C’est dans un hémicycle clairsemé que les députés ont débattu hier de l’article 5 de la loi relative à la lutte contre les fraudes sociales et fiscales. Les amendements adoptés ont permis de rétablir en partie le texte dans sa version initiale afin de donner aux organismes complémentaires d’assurance maladie (Ocam) la possibilité de participer pleinement à la lutte.

Les 11 amendements adoptés redonnent globalement aux Ocam un vrai pouvoir de traitement des données, sous contrôle de la CNIL. Tous les professionnels de santé travaillant au sein des Ocam pourront notamment accéder à ces données pour détecter des fraudes (amendement n° 925). Des normes d’échanges de données standardisées ont également été prévues (amendement n° 421) ainsi que l’insertion de l’information des assurés directement dans les documents contractuels (amendement n° 132).

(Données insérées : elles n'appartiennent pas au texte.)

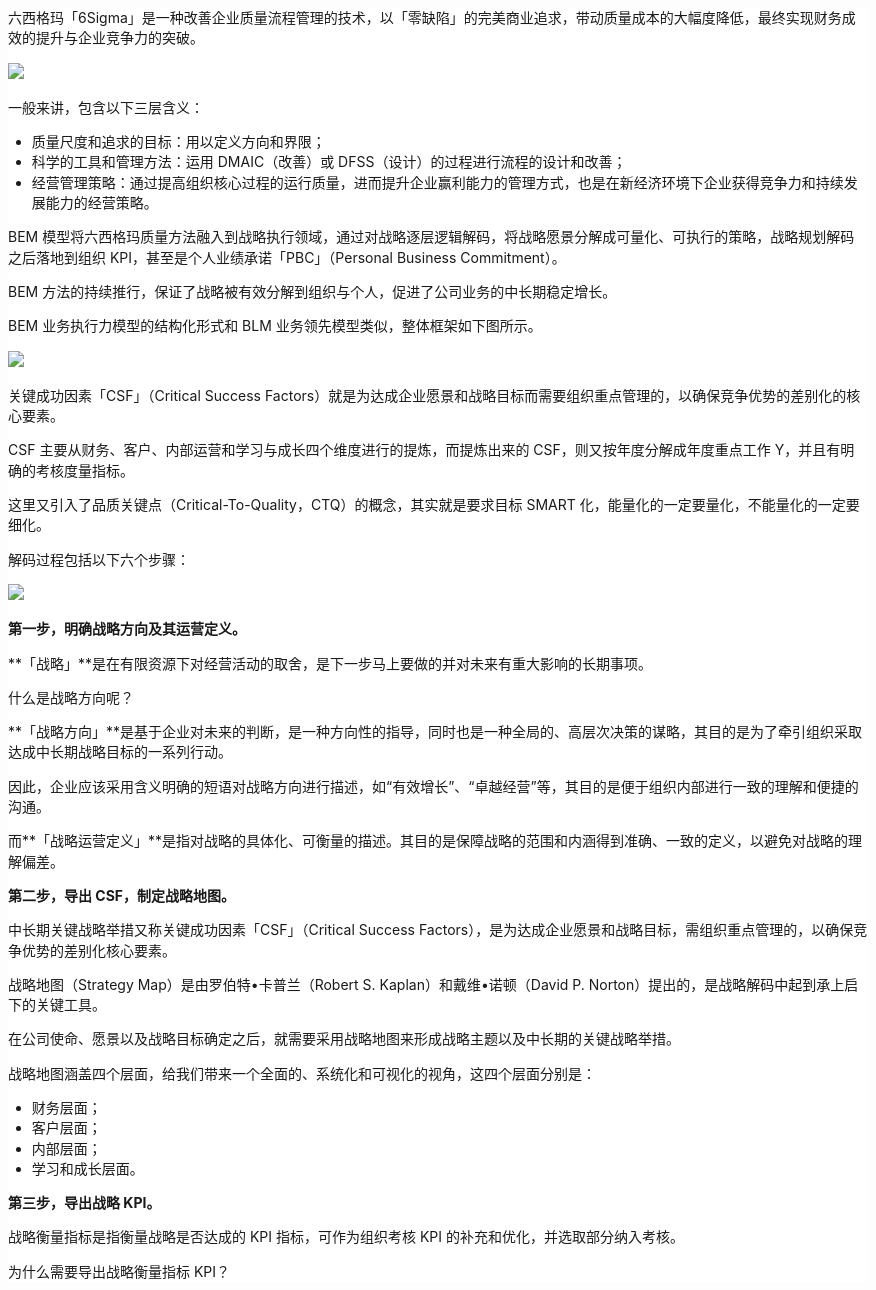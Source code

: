 六西格玛「6Sigma」是一种改善企业质量流程管理的技术，以「零缺陷」的完美商业追求，带动质量成本的大幅度降低，最终实现财务成效的提升与企业竞争力的突破。

![](https://image.woshipm.com/wp-files/2022/01/O8vAbwlDMGW4eu2QK8O4.png)

一般来讲，包含以下三层含义：

*   质量尺度和追求的目标：用以定义方向和界限；
*   科学的工具和管理方法：运用 DMAIC（改善）或 DFSS（设计）的过程进行流程的设计和改善；
*   经营管理策略：通过提高组织核心过程的运行质量，进而提升企业赢利能力的管理方式，也是在新经济环境下企业获得竞争力和持续发展能力的经营策略。

BEM 模型将六西格玛质量方法融入到战略执行领域，通过对战略逐层逻辑解码，将战略愿景分解成可量化、可执行的策略，战略规划解码之后落地到组织 KPI，甚至是个人业绩承诺「PBC」（Personal Business Commitment）。

BEM 方法的持续推行，保证了战略被有效分解到组织与个人，促进了公司业务的中长期稳定增长。

BEM 业务执行力模型的结构化形式和 BLM 业务领先模型类似，整体框架如下图所示。

![](https://image.woshipm.com/wp-files/2022/01/JjpvrtaoJESQzo5IlZxz.png)

关键成功因素「CSF」（Critical Success Factors）就是为达成企业愿景和战略目标而需要组织重点管理的，以确保竞争优势的差别化的核心要素。

CSF 主要从财务、客户、内部运营和学习与成长四个维度进行的提炼，而提炼出来的 CSF，则又按年度分解成年度重点工作 Y，并且有明确的考核度量指标。

这里又引入了品质关键点（Critical-To-Quality，CTQ）的概念，其实就是要求目标 SMART 化，能量化的一定要量化，不能量化的一定要细化。

解码过程包括以下六个步骤：

![](https://image.woshipm.com/wp-files/2022/01/b9tv93AiReJNybCKHBmr.png)

**第一步，明确战略方向及其运营定义。**

**「战略」**是在有限资源下对经营活动的取舍，是下一步马上要做的并对未来有重大影响的长期事项。

什么是战略方向呢？

**「战略方向」**是基于企业对未来的判断，是一种方向性的指导，同时也是一种全局的、高层次决策的谋略，其目的是为了牵引组织采取达成中长期战略目标的一系列行动。

因此，企业应该采用含义明确的短语对战略方向进行描述，如“有效增长”、“卓越经营”等，其目的是便于组织内部进行一致的理解和便捷的沟通。

而**「战略运营定义」**是指对战略的具体化、可衡量的描述。其目的是保障战略的范围和内涵得到准确、一致的定义，以避免对战略的理解偏差。

**第二步，导出 CSF，制定战略地图。**

中长期关键战略举措又称关键成功因素「CSF」（Critical Success Factors），是为达成企业愿景和战略目标，需组织重点管理的，以确保竞争优势的差别化核心要素。

战略地图（Strategy Map）是由罗伯特•卡普兰（Robert S. Kaplan）和戴维•诺顿（David P. Norton）提出的，是战略解码中起到承上启下的关键工具。

在公司使命、愿景以及战略目标确定之后，就需要采用战略地图来形成战略主题以及中长期的关键战略举措。

战略地图涵盖四个层面，给我们带来一个全面的、系统化和可视化的视角，这四个层面分别是：

*   财务层面；
*   客户层面；
*   内部层面；
*   学习和成长层面。

**第三步，导出战略 KPI。**

战略衡量指标是指衡量战略是否达成的 KPI 指标，可作为组织考核 KPI 的补充和优化，并选取部分纳入考核。

为什么需要导出战略衡量指标 KPI？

Plusieurs mesures restrictives ont toutefois été adoptées comme la limitation de la durée de conservation des données à 6 mois si aucune anomalie n’est détectée (amendement n° 676) ou encore l’interdiction d’augmenter les cotisations santé si l’organisme a connaissance d’une fraude de l’assuré (amendement n° 963).
En outre on peut trouver étrange que les députés aient supprimé l’obligation initialement prévue pour l’assurance maladie d’informer les Ocam de la suspension des indemnités journalières de prévoyance en cas de fraude (amendement n° 930). Par ailleurs, l’amendement n° 946 paraît aller à contresens de l’objectif de lutte contre les fraudes en interdisant aux plateformes de tiers payant et de réseaux de soins de traiter les données des assurés. On imagine mal comment ces plateformes vont pouvoir assureur leur mission initiale si elles n’ont pas le droit de recevoir les informations nécessaires pour traiter des remboursements.
Ce vote a vivement fait réagir le délégué général de la FIPS, Quentin Bériot qui dénonce l’absurdité de cet amendement. Il faut dire que le texte exclut de facto ces acteurs clés du parcours de prise en charge. Rappelons que cet amendement a été travaillé avec les représentants des opticiens qui bataillent régulièrement contre les réseaux de soins.
La suite du parcours législatif devrait permettre au législateur de retrouver un peu de cohérence et de corriger le tir.